The Republican-controlled US House of Representatives was expected today to give final approval to a sweeping tax bill and send it to President Donald Trump to sign into law.
This will seal the US President's first major legislative victory in office.
In the largest overhaul of the US tax code in 30 years, Republicans in mere weeks have steamrolled over the opposition of Democrats in an effort to cut taxes for corporations and the wealthy.
The tax cuts will also offer mixed, temporary tax relief to working US individuals and families.
The Senate approved the bill in the wee hours of Wednesday morning on a 51-48 vote.
But it had to send it back to the House, which had passed it yesterday, for a re-vote due to a procedural foul-up that embarrassed Republicans, but was not expected to change the outcome.
The re-vote was expected to take place in the House later today.
The sprawling, debt-financed legislation cuts the US corporate income tax rate to 21% from 35%, gives other business owners a new 20% deduction on business income and reshapes how America taxes multinationals along lines the largest businesses in the US have recommended for years.
Millions of Americans would stop itemizing deductions under the bill, putting tax breaks that incentivise home ownership and charitable donations out of their reach, but also making their tax returns somewhat simpler and shorter.
It keeps the present number of tax brackets, but adjusts many, though not all, of the rates and income levels for each one. The top tax rate for high earners is reduced.
The estate tax on inheritances is also changed so far fewer people will pay.
In two provisions added on to secure needed Republican votes, it also repeals part of the Obamacare health system and allows oil drilling in Alaska's Arctic National Wildlife Refuge.
Democrats have railed against the legislation as a giveaway to the wealthy and the business community that will widen the income gap between rich and poor, while adding $1.5 trillion over the next decade to the $20 trillion national debt, which Trump promised in 2016 he would eliminate as president.
Despite Trump administration promises that the tax overhaul would focus on the middle class and not cut taxes for the rich, the non-partisan Tax Policy Center, a think tank in Washington, estimated middle-income households would see an average tax cut of $900 next year under the bill.
It also said the wealthiest 1% of Americans would see an average cut of $51,000.
The prospect of a Republican victory came tinged with embarrassment. House lawmakers initially voted 227-203, largely along party lines, to approve the bill yesterday afternoon.

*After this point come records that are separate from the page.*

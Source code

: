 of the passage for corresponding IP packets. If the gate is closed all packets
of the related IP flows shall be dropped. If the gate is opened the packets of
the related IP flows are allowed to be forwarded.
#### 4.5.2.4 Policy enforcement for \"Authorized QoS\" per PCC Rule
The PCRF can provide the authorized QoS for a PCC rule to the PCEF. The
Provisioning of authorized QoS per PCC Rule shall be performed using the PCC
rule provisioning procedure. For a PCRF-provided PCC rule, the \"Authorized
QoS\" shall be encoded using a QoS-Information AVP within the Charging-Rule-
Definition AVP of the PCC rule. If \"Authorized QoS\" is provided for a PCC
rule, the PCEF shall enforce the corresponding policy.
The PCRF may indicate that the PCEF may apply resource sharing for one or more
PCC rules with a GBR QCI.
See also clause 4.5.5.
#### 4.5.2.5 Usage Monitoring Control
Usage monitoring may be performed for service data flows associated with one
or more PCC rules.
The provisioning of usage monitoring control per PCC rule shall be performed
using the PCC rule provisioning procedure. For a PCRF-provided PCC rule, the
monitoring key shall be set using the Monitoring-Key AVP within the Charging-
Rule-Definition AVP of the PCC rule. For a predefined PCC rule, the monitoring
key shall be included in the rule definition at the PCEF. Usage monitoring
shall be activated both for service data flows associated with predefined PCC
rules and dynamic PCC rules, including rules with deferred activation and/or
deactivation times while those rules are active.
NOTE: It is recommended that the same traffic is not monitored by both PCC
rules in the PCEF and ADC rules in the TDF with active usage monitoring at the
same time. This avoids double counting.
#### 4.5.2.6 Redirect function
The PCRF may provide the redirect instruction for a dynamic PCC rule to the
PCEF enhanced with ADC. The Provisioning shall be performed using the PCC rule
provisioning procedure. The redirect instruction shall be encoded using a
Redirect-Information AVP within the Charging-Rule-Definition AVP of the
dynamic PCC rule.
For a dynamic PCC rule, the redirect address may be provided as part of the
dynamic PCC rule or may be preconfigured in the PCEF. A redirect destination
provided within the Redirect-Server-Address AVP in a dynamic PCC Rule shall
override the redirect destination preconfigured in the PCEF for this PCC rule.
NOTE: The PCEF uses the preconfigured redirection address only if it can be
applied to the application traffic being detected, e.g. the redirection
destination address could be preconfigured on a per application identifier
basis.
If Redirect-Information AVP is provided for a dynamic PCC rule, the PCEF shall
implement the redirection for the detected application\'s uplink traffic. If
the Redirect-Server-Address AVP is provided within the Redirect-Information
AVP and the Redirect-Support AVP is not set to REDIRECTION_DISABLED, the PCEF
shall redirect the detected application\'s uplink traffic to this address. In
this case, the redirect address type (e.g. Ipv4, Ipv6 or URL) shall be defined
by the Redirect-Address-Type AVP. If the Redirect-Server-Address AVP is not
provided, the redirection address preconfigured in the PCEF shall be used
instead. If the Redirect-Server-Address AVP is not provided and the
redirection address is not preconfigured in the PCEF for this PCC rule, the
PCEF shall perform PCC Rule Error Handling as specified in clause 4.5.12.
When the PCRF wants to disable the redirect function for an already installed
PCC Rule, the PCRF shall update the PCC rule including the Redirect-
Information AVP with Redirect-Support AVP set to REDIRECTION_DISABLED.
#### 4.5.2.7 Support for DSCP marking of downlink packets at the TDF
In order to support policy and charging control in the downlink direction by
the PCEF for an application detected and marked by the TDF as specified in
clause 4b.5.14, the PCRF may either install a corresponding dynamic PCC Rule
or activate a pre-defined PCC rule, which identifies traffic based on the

That sent the measure to the Senate, where the Senate parliamentarian ruled three minor provisions in violation of anarcane Senate rule. To proceed, the Senate deleted the three provisions and then approved the bill.
Because the House and Senate must approve the same legislation before Trump can sign it into law, the Senate's late vote only ping-ponged the bill back to the House.
Democrats pounced on the mistake as evidence of the hurried, often secretive process used by Republicans in developing thebill.
Ignoring Democrats and much of their own rank and file, Republican congressional leaders and White House officials drafted the bill behind closed doors, unveiling it on September 27.
No public hearings were held on the measure.
Numerous narrow amendments favoured by lobbyists were added late in the process, tilting the package more toward businesses and the wealthy.